# Nilfisk E145.3



## chandler8921

anyone had any experiance with this?

http://www.cleanstore.co.uk/products/Product.asp?ID=13384

i'm on my second Karcher K4 home premium in a month and i've had enough!! my old one was fine but wanted to upgrade to a hose reel for ease of use.

it's either this one or the E140

thanks in advance!!


----------



## peterdoherty

I'm awaiting delivery of its bigger brother: http://www.cleanstore.co.uk/products/Product.asp?ID=1001

Was torn between the 2 but went for the p150 as it has a brass pump and was £400+ elsewhere.


----------



## zim117

Getting a bit pee'd of now everyone talk's about there karche's giving up yet I've been waiting ages for mine to pack up to get myself a nifisk as they seem the dogs danglers lol just need an excuse 
Might find itself taking a long walk from the top of some stairs :doublesho then play the whole how much I loved it but fancy a change ( mrs's will believe it lol ) :lol:


----------



## chandler8921

ha ha brilliant!! 

£200 is my limit really otherwise i would go for the p150!

so Nilfisk is the one to go for over karcher then?


----------



## zim117

chandler8921 said:


> ha ha brilliant!!
> 
> £200 is my limit really otherwise i would go for the p150!
> 
> so Nilfisk is the one to go for over karcher then?


I don't as off yet own one as you can tell via my previous comment 
But I have read a heck of a lot that suggest's you are correct nilfisk are far superior and as with myself when the time comes ( and it will be soon :lol: good bye my little yellow friend ) that I will pull the trigger on a nil if I was in youre position I would try to put the extra towards if feasible ~~ though I am going to look into heated pressure washsers but darn are they pricey lol 
And I need to do more research as with my current understanding won't hot water affect any wax layer you apply as it has a very low melting temp as it is ??? Anyone would like to jump in here please do as like I said I'm just pokeing in the dark with that thought Because then I think of how hot car panels get in summer so it nullifys what my first thought was == sorry for the little hijack there bud


----------



## scottk

Looks like the 145 has a better hose than the 140. I have the 140 and it has been great but I bought a better hose last year which has made a difference.

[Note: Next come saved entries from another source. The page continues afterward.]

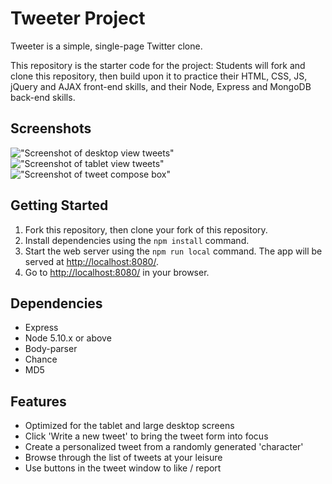 # Tweeter Project

Tweeter is a simple, single-page Twitter clone.

This repository is the starter code for the project: Students will fork and clone this repository, then build upon it to practice their HTML, CSS, JS, jQuery and AJAX front-end skills, and their Node, Express and MongoDB back-end skills.

## Screenshots

!["Screenshot of desktop view tweets"]()
!["Screenshot of tablet view tweets"]()
!["Screenshot of tweet compose box"]()

## Getting Started

1. Fork this repository, then clone your fork of this repository.
2. Install dependencies using the `npm install` command.
3. Start the web server using the `npm run local` command. The app will be served at <http://localhost:8080/>.
4. Go to <http://localhost:8080/> in your browser.

## Dependencies

- Express
- Node 5.10.x or above
- Body-parser
- Chance
- MD5

## Features

- Optimized for the tablet and large desktop screens
- Click 'Write a new tweet' to bring the tweet form into focus
- Create a personalized tweet from a randomly generated 'character'
- Browse through the list of tweets at your leisure
- Use buttons in the tweet window to like / report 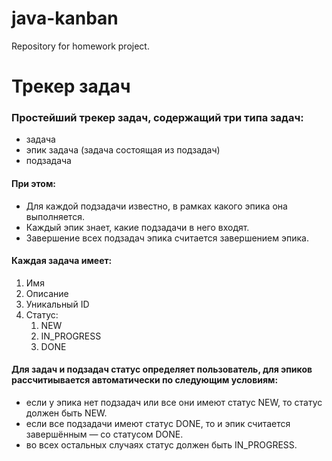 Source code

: # java-kanban
Repository for homework project.

# Трекер задач
### Простейший трекер задач, содержащий три типа задач:
* задача
* эпик задача (задача состоящая из подзадач)
* подзадача

#### При этом: 
* Для каждой подзадачи известно, в рамках какого эпика она выполняется.
* Каждый эпик знает, какие подзадачи в него входят.
* Завершение всех подзадач эпика считается завершением эпика.

#### Каждая задача имеет:
1. Имя
2. Описание
3. Уникальный ID
4. Cтатус:
   1. NEW
   2. IN_PROGRESS
   3. DONE

#### Для задач и подзадач статус определяет пользователь, для эпиков рассчитиывается автоматически по следующим условиям:
* если у эпика нет подзадач или все они имеют статус NEW, то статус должен быть NEW.
* если все подзадачи имеют статус DONE, то и эпик считается завершённым — со статусом DONE.
* во всех остальных случаях статус должен быть IN_PROGRESS. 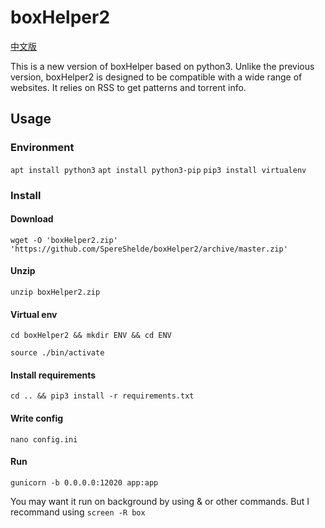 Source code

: # boxHelper2

[中文版](https://github.com/SpereShelde/boxHelper2/blob/master/README-zh.md)

This is a new version of boxHelper based on python3. Unlike the previous version, boxHelper2 is designed to be compatible with a wide range of websites. It relies on RSS to get patterns and torrent info.

## Usage

### Environment
`apt install python3`
`apt install python3-pip`
`pip3 install virtualenv`

### Install

#### Download

`wget -O 'boxHelper2.zip' 'https://github.com/SpereShelde/boxHelper2/archive/master.zip'`

#### Unzip

`unzip boxHelper2.zip`

#### Virtual env

`cd boxHelper2 && mkdir ENV && cd ENV`

`source ./bin/activate`

#### Install requirements

`cd .. && pip3 install -r requirements.txt`

#### Write config

`nano config.ini`

#### Run

`gunicorn -b 0.0.0.0:12020 app:app`

You may want it run on background by using & or other commands. But I recommand using `screen -R box`
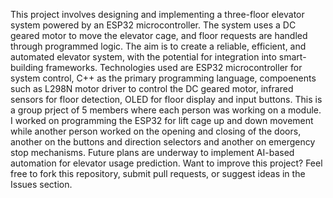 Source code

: This project involves designing and implementing a three-floor elevator system powered by an ESP32 microcontroller. The system uses a DC geared motor to move the elevator cage, and floor requests are handled through programmed logic. The aim is to create a reliable, efficient, and automated elevator system, with the potential for integration into smart-building frameworks.
Technologies used are ESP32 microcontroller for system control, C++ as the primary programming language, compoenents such as L298N motor driver to control the DC geared motor, infrared sensors for floor detection, OLED for floor display and input buttons.
This is a group prject of 5 members where each person was working on a module. I worked on programming the ESP32 for lift cage up and down movement while another person worked on the opening and closing of the doors, another on the buttons and direction selectors and another on emergency stop mechanisms.
Future plans are underway to implement AI-based automation for elevator usage prediction.
Want to improve this project? Feel free to fork this repository, submit pull requests, or suggest ideas in the Issues section.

The hose reel is handy. It is a good workhorse - does 2 cars per week and sometimes gets used to wash them through the week as well, slabs every year, windows and even used it at work when the compressor broke down (we have a graco at work). Never any problems apart from the original hose kinking.


----------



## chandler8921

zim117 said:


> I don't as off yet own one as you can tell via my previous comment
> But I have read a heck of a lot that suggest's you are correct nilfisk are far superior and as with myself when the time comes ( and it will be soon :lol: good bye my little yellow friend ) that I will pull the trigger on a nil if I was in youre position I would try to put the extra towards if feasible ~~ though I am going to look into heated pressure washsers but darn are they pricey lol
> And I need to do more research as with my current understanding won't hot water affect any wax layer you apply as it has a very low melting temp as it is ??? Anyone would like to jump in here please do as like I said I'm just pokeing in the dark with that thought Because then I think of how hot car panels get in summer so it nullifys what my first thought was == sorry for the little hijack there bud


ha ha not a problem, in a sense it might take some wax off, but i tend to use warm water anyway when i was the car as it seems to clean it better rather than using cold water.

ye i dont have the funds there to go for the p150 sadly as i have other things i need to buy.
thanks for everyones input it really helps, going to be ordering the E145 in the next week hopefully!!!


----------



## Paul S

scottk said:


> Looks like the 145 has a better hose than the 140. I have the 140 and it has been great but I bought a better hose last year which has made a difference. The hose reel is handy. It is a good workhorse - does 2 cars per week and sometimes gets used to wash them through the week as well, slabs every year, windows and even used it at work when the compressor broke down (we have a graco at work). Never any problems apart from the original hose kinking.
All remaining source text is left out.